El obispo de Córdoba coincide con la cofradía en que no es conveniente que hombres y mujeres compartan el mismo espacio debajo de los pasos por las «situaciones incómodas» que se puedan producir.
Yo me pregunto cómo tienen que llevar a la pobre señora de los dolores –¿alguien ha probado a traducir los nombres como «Dolores», «Angustias» o «Pilar» a un extranjero?–, porque para que la postura fuera soez tendrían que acabar todos con un dolor de riñones que no te quiero ni contar. De todas formas, hay una tela que cubre a los costaleros, como parece ser que resulta, así que no sé quién va a mirar bajo las faldas, teniendo en cuenta que es un acto pío y de la más profunda religiosidad. Y para que se produzcan situaciones incómodas tienen que andar muy juntitos muy juntitos, lo que se solucionaría poniendo a las mujeres las últimas de la fila para evitar levantar algún tipo de pasión entre los costaleros, que digo yo que sí debe de ser muy incómodo el estar en plena procesión del santísimo entierro, con nuestro señor de cuerpo presente y tener el asunto erecto y lubricado, pero bueno.

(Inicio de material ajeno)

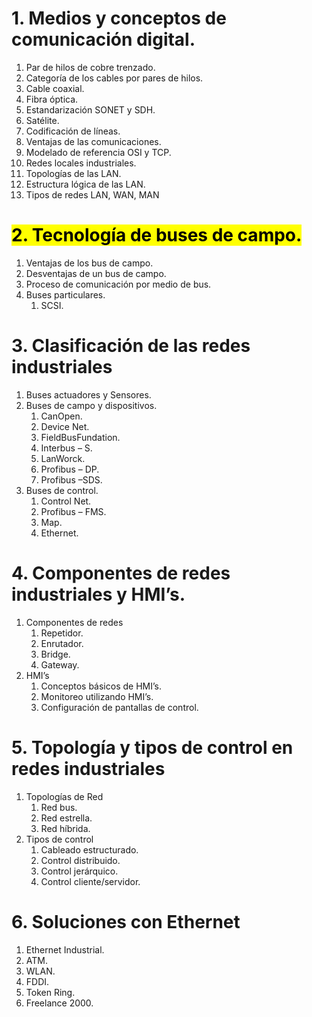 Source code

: # 1. Medios y conceptos de comunicación digital.
1. Par de hilos de cobre trenzado.
2. Categoría de los cables por pares de hilos.
3. Cable coaxial.
4. Fibra óptica.
5. Estandarización SONET y SDH.
6. Satélite.
7. Codificación de líneas.
8. Ventajas de las comunicaciones.
9. Modelado de referencia OSI y TCP.
10. Redes locales industriales.
11. Topologías de las LAN.
12. Estructura lógica de las LAN.
13. Tipos de redes LAN, WAN, MAN

# <mark>2. Tecnología de buses de campo.</mark>
1. Ventajas de los bus de campo.
2. Desventajas de un bus de campo.
3. Proceso de comunicación por medio de bus.
4. Buses particulares.
	1. SCSI.

# 3. Clasificación de las redes industriales
1. Buses actuadores y Sensores.
2. Buses de campo y dispositivos.
	1. CanOpen.
	2. Device Net.
	3. FieldBusFundation.
	4. Interbus – S.
	5. LanWorck.
	6. Profibus – DP.
	7. Profibus –SDS.
3. Buses de control.
	1. Control Net.
	2. Profibus – FMS.
	3. Map.
	4. Ethernet.
# 4. Componentes de redes industriales y HMI’s.
1. Componentes de redes
	1. Repetidor.
	2. Enrutador.
	3. Bridge.
	4. Gateway.
2. HMI’s
	1. Conceptos básicos de HMI’s.
	2. Monitoreo utilizando HMI’s.
	3. Configuración de pantallas de control.
# 5. Topología y tipos de control en redes industriales
1. Topologías de Red
	1. Red bus.
	2. Red estrella.
	3. Red híbrida.
2. Tipos de control
	1. Cableado estructurado.
	2. Control distribuido.
	3. Control jerárquico.
	4. Control cliente/servidor.
# 6. Soluciones con Ethernet
1. Ethernet Industrial.
2. ATM.
3. WLAN.
4. FDDI.
5. Token Ring.
6. Freelance 2000.
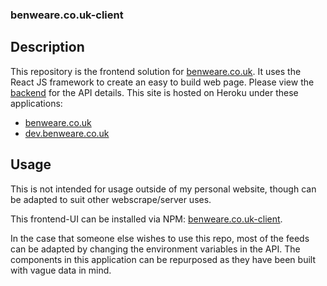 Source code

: ### benweare.co.uk-client

## Description

This repository is the frontend solution for [benweare.co.uk](benweare.co.uk).
It uses the React JS framework to create an easy to build web page.
Please view the [backend](https://github.com/incendiarybean/benweare-ts-server) for the API details.
This site is hosted on Heroku under these applications:

-   [benweare.co.uk](https://benweare.co.uk)
-   [dev.benweare.co.uk](https://dev.benweare.co.uk)

## Usage

This is not intended for usage outside of my personal website, though can be adapted to suit other webscrape/server uses.

This frontend-UI can be installed via NPM: [benweare.co.uk-client]("https://www.npmjs.com/package/benweare.co.uk-client").

In the case that someone else wishes to use this repo, most of the feeds can be adapted by changing the environment variables in the API. The components in this application can be repurposed as they have been built with vague data in mind.
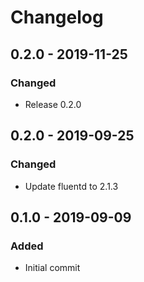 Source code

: # Changelog

## 0.2.0 - 2019-11-25
### Changed
- Release 0.2.0

## 0.2.0 - 2019-09-25
### Changed
- Update fluentd to 2.1.3

## 0.1.0 - 2019-09-09
### Added
- Initial commit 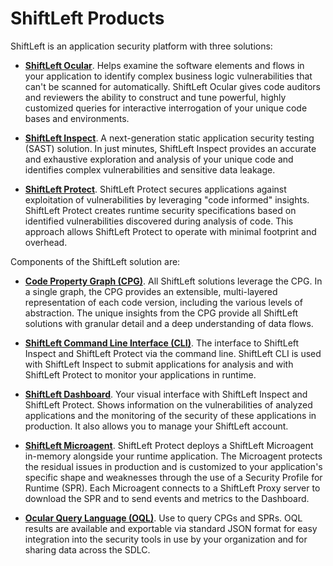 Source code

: # ShiftLeft Products

ShiftLeft is an application security platform with three solutions: 

* **[ShiftLeft Ocular](../using-ocular/getting-started/about-shiftleft-ocular.md)**. Helps examine the software elements and flows in your application to identify complex business logic vulnerabilities that can't be scanned for automatically. ShiftLeft Ocular gives code auditors and reviewers the ability to construct and tune powerful, highly customized queries for interactive interrogation of your unique code bases and environments.

* **[ShiftLeft Inspect](../using-inspect-protect/inspect/analyzing-applications-in-ci.md)**. A next-generation static application security testing (SAST) solution. In just minutes, ShiftLeft Inspect provides an accurate and exhaustive exploration and analysis of your unique code and identifies complex vulnerabilities and sensitive data leakage.

* **[ShiftLeft Protect](../using-inspect-protect/protect-java/jvm-based-environments.md)**. ShiftLeft Protect secures applications against exploitation of vulnerabilities by leveraging "code informed" insights. ShiftLeft Protect creates runtime security specifications based on identified vulnerabilities discovered during analysis of code. This approach allows ShiftLeft Protect to operate with minimal footprint and overhead. 

Components of the ShiftLeft solution are:

* **[Code Property Graph (CPG)](understanding-cpg.md)**. All ShiftLeft solutions leverage the CPG. In a single graph, the CPG provides an extensible, multi-layered representation of each code version, including the various levels of abstraction. The unique insights from the CPG provide all ShiftLeft solutions with granular detail and a deep understanding of data flows.

* **[ShiftLeft Command Line Interface (CLI)](../using-inspect-protect/using-cli/using-cli.md)**. The interface to ShiftLeft Inspect and ShiftLeft Protect via the command line. ShiftLeft CLI is used with ShiftLeft Inspect to submit applications for analysis and with ShiftLeft Protect to monitor your applications in runtime. 

* **[ShiftLeft Dashboard](../using-inspect-protect/using-workflow/vulnerability-dashboard.md)**. Your visual interface with ShiftLeft Inspect and ShiftLeft Protect. Shows information on the vulnerabilities of analyzed applications and the monitoring of the security of these applications in production. It also allows you to manage your ShiftLeft account.

* **[ShiftLeft Microagent](../using-inspect-protect/protect-java/configuring-the-microagent.md)**. ShiftLeft Protect deploys a ShiftLeft Microagent in-memory alongside your runtime application. The Microagent protects the residual issues in production and is customized to your application's specific shape and weaknesses through the use of a Security Profile for Runtime (SPR). Each Microagent connects to a ShiftLeft Proxy server to download the SPR and to send events and metrics to the Dashboard. 

* **[Ocular Query Language (OQL)](https://ocular.shiftleft.io/api/)**. Use to query CPGs and SPRs. OQL results are available and exportable via standard JSON format for easy integration into the security tools in use by your organization and for sharing data across the SDLC.
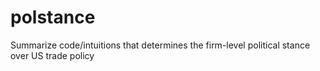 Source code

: # polstance
Summarize code/intuitions that determines the firm-level political stance over US trade policy
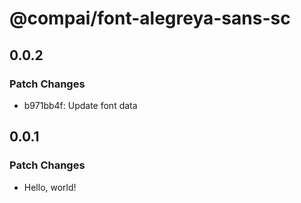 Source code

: # @compai/font-alegreya-sans-sc

## 0.0.2

### Patch Changes

- b971bb4f: Update font data

## 0.0.1

### Patch Changes

- Hello, world!

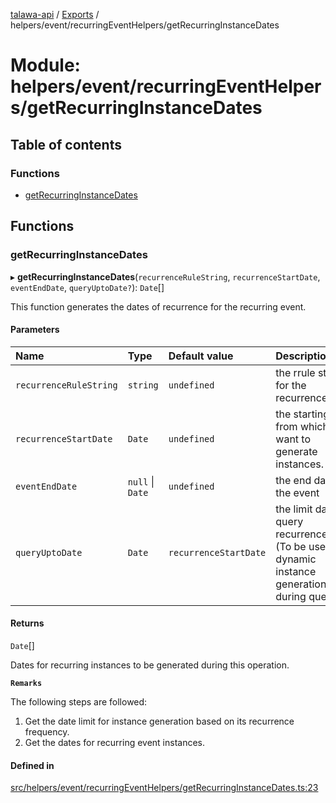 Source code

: [talawa-api](../README.md) / [Exports](../modules.md) / helpers/event/recurringEventHelpers/getRecurringInstanceDates

# Module: helpers/event/recurringEventHelpers/getRecurringInstanceDates

## Table of contents

### Functions

- [getRecurringInstanceDates](helpers_event_recurringEventHelpers_getRecurringInstanceDates.md#getrecurringinstancedates)

## Functions

### getRecurringInstanceDates

▸ **getRecurringInstanceDates**(`recurrenceRuleString`, `recurrenceStartDate`, `eventEndDate`, `queryUptoDate?`): `Date`[]

This function generates the dates of recurrence for the recurring event.

#### Parameters

| Name | Type | Default value | Description |
| :------ | :------ | :------ | :------ |
| `recurrenceRuleString` | `string` | `undefined` | the rrule string for the recurrenceRule. |
| `recurrenceStartDate` | `Date` | `undefined` | the starting date from which we want to generate instances. |
| `eventEndDate` | ``null`` \| `Date` | `undefined` | the end date of the event |
| `queryUptoDate` | `Date` | `recurrenceStartDate` | the limit date to query recurrenceRules (To be used for dynamic instance generation during queries). |

#### Returns

`Date`[]

Dates for recurring instances to be generated during this operation.

**`Remarks`**

The following steps are followed:
1. Get the date limit for instance generation based on its recurrence frequency.
2. Get the dates for recurring event instances.

#### Defined in

[src/helpers/event/recurringEventHelpers/getRecurringInstanceDates.ts:23](https://github.com/PalisadoesFoundation/talawa-api/blob/e66e731/src/helpers/event/recurringEventHelpers/getRecurringInstanceDates.ts#L23)
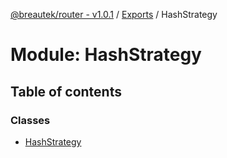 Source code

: [@breautek/router - v1.0.1](../README.md) / [Exports](../modules.md) / HashStrategy

# Module: HashStrategy

## Table of contents

### Classes

- [HashStrategy](../classes/hashstrategy.hashstrategy-1.md)
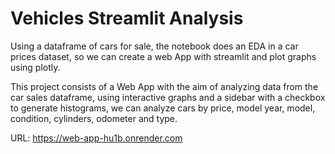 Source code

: # Vehicles Streamlit Analysis

Using a dataframe of cars for sale, the notebook does an EDA in a car prices dataset, so we can create a  web App with streamlit and plot graphs using plotly.

This project consists of a Web App with the aim of analyzing data from the car sales dataframe, using interactive graphs and a sidebar with a checkbox to generate histograms, we can analyze cars by price, model year, model, condition, cylinders, odometer and type.

URL: https://web-app-hu1b.onrender.com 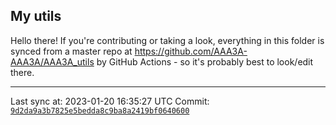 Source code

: ## My utils

Hello there! If you're contributing or taking a look, everything in this folder
is synced from a master repo at https://github.com/AAA3A-AAA3A/AAA3A_utils by GitHub Actions -
so it's probably best to look/edit there.

---

Last sync at: 2023-01-20 16:35:27 UTC
Commit: [`9d2da9a3b7825e5bedda8c9ba8a2419bf0640600`](https://github.com/AAA3A-AAA3A/AAA3A_utils/commit/9d2da9a3b7825e5bedda8c9ba8a2419bf0640600)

Yo os puedo contar sin que se me caigan los anillos que cuando era joven y tenía poquitos dineros me apunté como costalero o arrastrador del Cristo de la Sandalia Sudorosa o ya no sé qué cristo era, que pagaban sus buenas siete u ocho mil pesetas y eso entonces era un potosí. Pues si yo tenía diecisiete o dieciocho años, estamos hablando del 1991, más o menos. Echad cuentas. Era una pasta gansa. Consistía el ejercicio en arrastrar la imagen por las calles de Valencia un viernes santo. El armatoste en cuestión arresulta de que llevaba un motorcillo para las luces, como un minigenerador o yo qué sé qué era, que yo de esas cosas no entiendo ni papa. Bajo las faldas del cristo había un hombretón sentado en una silla frente a un volante para que los giros no se complicaran. Éramos ocho arrastrando el paso y junto a cada uno de nosotros había un soldadito marchando en plan desfile soviético, jatetú pa qué coño hace falta un soldadito en una procesión religiosa. Detrás caminaba el cofrade mayor o lo que fuera o fuese, entre un cura y un soldadito de más rango que los anteriores. De repente oímos bajo las faldas una tos seca tipo atjooo, atjooo, atjooo y seguimos. Al rato, otra vez, atjooo, atjooo, atjooo… a la tercera serie de atjós, alguien decidió que pasaba algo, levantó la falda del cristo y salió un humo que ni el incendio del Windsor. Acto seguido, el cofrade mayor profirió algo así como
¡¡¡Cagondiós y la virgen, cagon la puta, que se nos quemaaa el cristo, cagondiós, que se nos quemaaa!!!
Con los pelos como escarpias, paramos el anda, me giro y el sacristán estaba desmayado en el suelo con la falda arremangá, las abuelitas estaban haciéndose cruces sales en ristre, las clavariesas estaban golpeándose las unas a las otras con la teja y los soldaditos jojorijó que te reirás, intentando mantener la compostura y no liarse a tiros con el personal, que habría sido lo suyo.
La cosa acabó como tenía que acabar, quicir, apagaron el motorcico, todos se recompusieron como buenamente tuvieron a bien y la cosa continuó sin más incidentes, claro que el cagondiosytodoslossantos del cofrade mayor fue –y sigue siendo– muy celebrado entre el grupo de amigos que arrastramos al Cristo del Santo Prepucio aquel viernes santo.
En fin, que la semana santa no es lo que era.